◆ **TASK INSTRUCTIONS**: Give every line of the data again, unchanged, but with no pictures.
----- RECORDS SHOWN -----
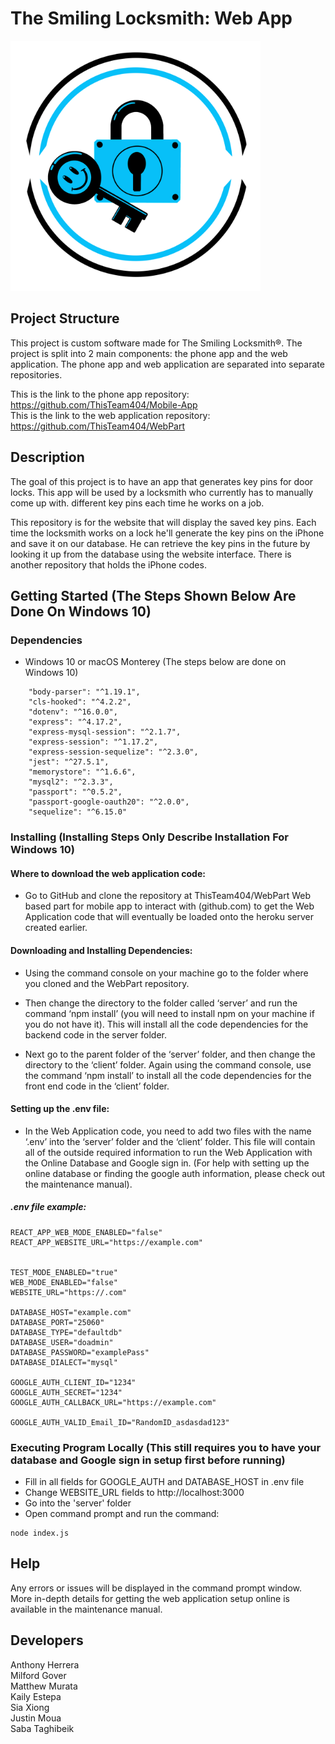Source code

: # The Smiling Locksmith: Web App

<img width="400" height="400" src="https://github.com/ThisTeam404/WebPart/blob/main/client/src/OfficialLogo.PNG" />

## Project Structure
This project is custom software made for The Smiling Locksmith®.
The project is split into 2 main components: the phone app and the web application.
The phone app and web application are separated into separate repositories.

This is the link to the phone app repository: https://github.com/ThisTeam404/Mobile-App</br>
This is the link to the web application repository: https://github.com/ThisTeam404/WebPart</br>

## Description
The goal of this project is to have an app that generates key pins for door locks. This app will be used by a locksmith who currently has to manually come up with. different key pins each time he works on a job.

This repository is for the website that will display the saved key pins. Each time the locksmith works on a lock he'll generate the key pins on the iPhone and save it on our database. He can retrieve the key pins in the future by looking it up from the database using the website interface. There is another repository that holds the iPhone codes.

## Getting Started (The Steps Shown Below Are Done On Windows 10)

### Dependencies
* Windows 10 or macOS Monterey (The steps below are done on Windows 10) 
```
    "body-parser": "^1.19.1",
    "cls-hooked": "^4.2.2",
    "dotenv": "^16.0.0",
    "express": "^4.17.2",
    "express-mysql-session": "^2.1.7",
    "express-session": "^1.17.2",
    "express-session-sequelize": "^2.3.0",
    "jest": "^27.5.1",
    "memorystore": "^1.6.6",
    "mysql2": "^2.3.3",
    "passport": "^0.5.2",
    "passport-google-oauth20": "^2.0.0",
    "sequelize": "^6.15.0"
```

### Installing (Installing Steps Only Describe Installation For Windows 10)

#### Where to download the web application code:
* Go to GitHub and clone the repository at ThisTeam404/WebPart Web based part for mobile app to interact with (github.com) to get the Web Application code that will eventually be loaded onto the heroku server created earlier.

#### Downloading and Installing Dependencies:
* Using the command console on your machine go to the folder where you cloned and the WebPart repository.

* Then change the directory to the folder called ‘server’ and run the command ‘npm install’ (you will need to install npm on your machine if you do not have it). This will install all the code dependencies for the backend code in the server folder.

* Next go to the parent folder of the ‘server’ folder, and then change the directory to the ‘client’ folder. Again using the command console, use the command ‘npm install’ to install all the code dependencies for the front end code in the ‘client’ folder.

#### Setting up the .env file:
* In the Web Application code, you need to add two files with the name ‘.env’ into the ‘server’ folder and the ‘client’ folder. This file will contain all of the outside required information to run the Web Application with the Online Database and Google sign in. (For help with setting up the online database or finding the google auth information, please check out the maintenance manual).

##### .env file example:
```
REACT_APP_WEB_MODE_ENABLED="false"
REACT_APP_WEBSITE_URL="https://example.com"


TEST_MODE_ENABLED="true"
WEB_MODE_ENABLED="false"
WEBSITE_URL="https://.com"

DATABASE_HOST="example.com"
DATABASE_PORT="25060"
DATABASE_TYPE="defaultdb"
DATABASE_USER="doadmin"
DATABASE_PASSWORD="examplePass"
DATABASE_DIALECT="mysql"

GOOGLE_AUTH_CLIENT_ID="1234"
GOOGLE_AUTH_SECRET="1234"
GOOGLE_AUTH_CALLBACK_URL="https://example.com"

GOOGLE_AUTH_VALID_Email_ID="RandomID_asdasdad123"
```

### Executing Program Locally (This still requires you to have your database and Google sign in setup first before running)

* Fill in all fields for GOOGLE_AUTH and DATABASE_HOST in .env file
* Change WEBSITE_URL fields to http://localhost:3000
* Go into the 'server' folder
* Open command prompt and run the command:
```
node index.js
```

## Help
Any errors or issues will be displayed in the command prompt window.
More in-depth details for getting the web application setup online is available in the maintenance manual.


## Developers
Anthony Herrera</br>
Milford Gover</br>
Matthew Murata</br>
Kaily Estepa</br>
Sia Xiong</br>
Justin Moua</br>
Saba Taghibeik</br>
-----
◆ **SOLUTION TO THIS EXERCISE**:
Source code

: # The Smiling Locksmith: Web App

<img width="400" height="400" src="https://github.com/ThisTeam404/WebPart/blob/main/client/src/OfficialLogo.PNG" />

## Project Structure
This project is custom software made for The Smiling Locksmith®.
The project is split into 2 main components: the phone app and the web application.
The phone app and web application are separated into separate repositories.

This is the link to the phone app repository: https://github.com/ThisTeam404/Mobile-App</br>
This is the link to the web application repository: https://github.com/ThisTeam404/WebPart</br>

## Description
The goal of this project is to have an app that generates key pins for door locks. This app will be used by a locksmith who currently has to manually come up with. different key pins each time he works on a job.

This repository is for the website that will display the saved key pins. Each time the locksmith works on a lock he'll generate the key pins on the iPhone and save it on our database. He can retrieve the key pins in the future by looking it up from the database using the website interface. There is another repository that holds the iPhone codes.

## Getting Started (The Steps Shown Below Are Done On Windows 10)

### Dependencies
* Windows 10 or macOS Monterey (The steps below are done on Windows 10) 
```
    "body-parser": "^1.19.1",
    "cls-hooked": "^4.2.2",
    "dotenv": "^16.0.0",
    "express": "^4.17.2",
    "express-mysql-session": "^2.1.7",
    "express-session": "^1.17.2",
    "express-session-sequelize": "^2.3.0",
    "jest": "^27.5.1",
    "memorystore": "^1.6.6",
    "mysql2": "^2.3.3",
    "passport": "^0.5.2",
    "passport-google-oauth20": "^2.0.0",
    "sequelize": "^6.15.0"
```

### Installing (Installing Steps Only Describe Installation For Windows 10)

#### Where to download the web application code:
* Go to GitHub and clone the repository at ThisTeam404/WebPart Web based part for mobile app to interact with (github.com) to get the Web Application code that will eventually be loaded onto the heroku server created earlier.

#### Downloading and Installing Dependencies:
* Using the command console on your machine go to the folder where you cloned and the WebPart repository.

* Then change the directory to the folder called ‘server’ and run the command ‘npm install’ (you will need to install npm on your machine if you do not have it). This will install all the code dependencies for the backend code in the server folder.

* Next go to the parent folder of the ‘server’ folder, and then change the directory to the ‘client’ folder. Again using the command console, use the command ‘npm install’ to install all the code dependencies for the front end code in the ‘client’ folder.

#### Setting up the .env file:
* In the Web Application code, you need to add two files with the name ‘.env’ into the ‘server’ folder and the ‘client’ folder. This file will contain all of the outside required information to run the Web Application with the Online Database and Google sign in. (For help with setting up the online database or finding the google auth information, please check out the maintenance manual).

##### .env file example:
```
REACT_APP_WEB_MODE_ENABLED="false"
REACT_APP_WEBSITE_URL="https://example.com"


TEST_MODE_ENABLED="true"
WEB_MODE_ENABLED="false"
WEBSITE_URL="https://.com"

DATABASE_HOST="example.com"
DATABASE_PORT="25060"
DATABASE_TYPE="defaultdb"
DATABASE_USER="doadmin"
DATABASE_PASSWORD="examplePass"
DATABASE_DIALECT="mysql"

GOOGLE_AUTH_CLIENT_ID="1234"
GOOGLE_AUTH_SECRET="1234"
GOOGLE_AUTH_CALLBACK_URL="https://example.com"

GOOGLE_AUTH_VALID_Email_ID="RandomID_asdasdad123"
```

### Executing Program Locally (This still requires you to have your database and Google sign in setup first before running)

* Fill in all fields for GOOGLE_AUTH and DATABASE_HOST in .env file
* Change WEBSITE_URL fields to http://localhost:3000
* Go into the 'server' folder
* Open command prompt and run the command:
```
node index.js
```

## Help
Any errors or issues will be displayed in the command prompt window.
More in-depth details for getting the web application setup online is available in the maintenance manual.


## Developers
Anthony Herrera</br>
Milford Gover</br>
Matthew Murata</br>
Kaily Estepa</br>
Sia Xiong</br>
Justin Moua</br>
Saba Taghibeik</br>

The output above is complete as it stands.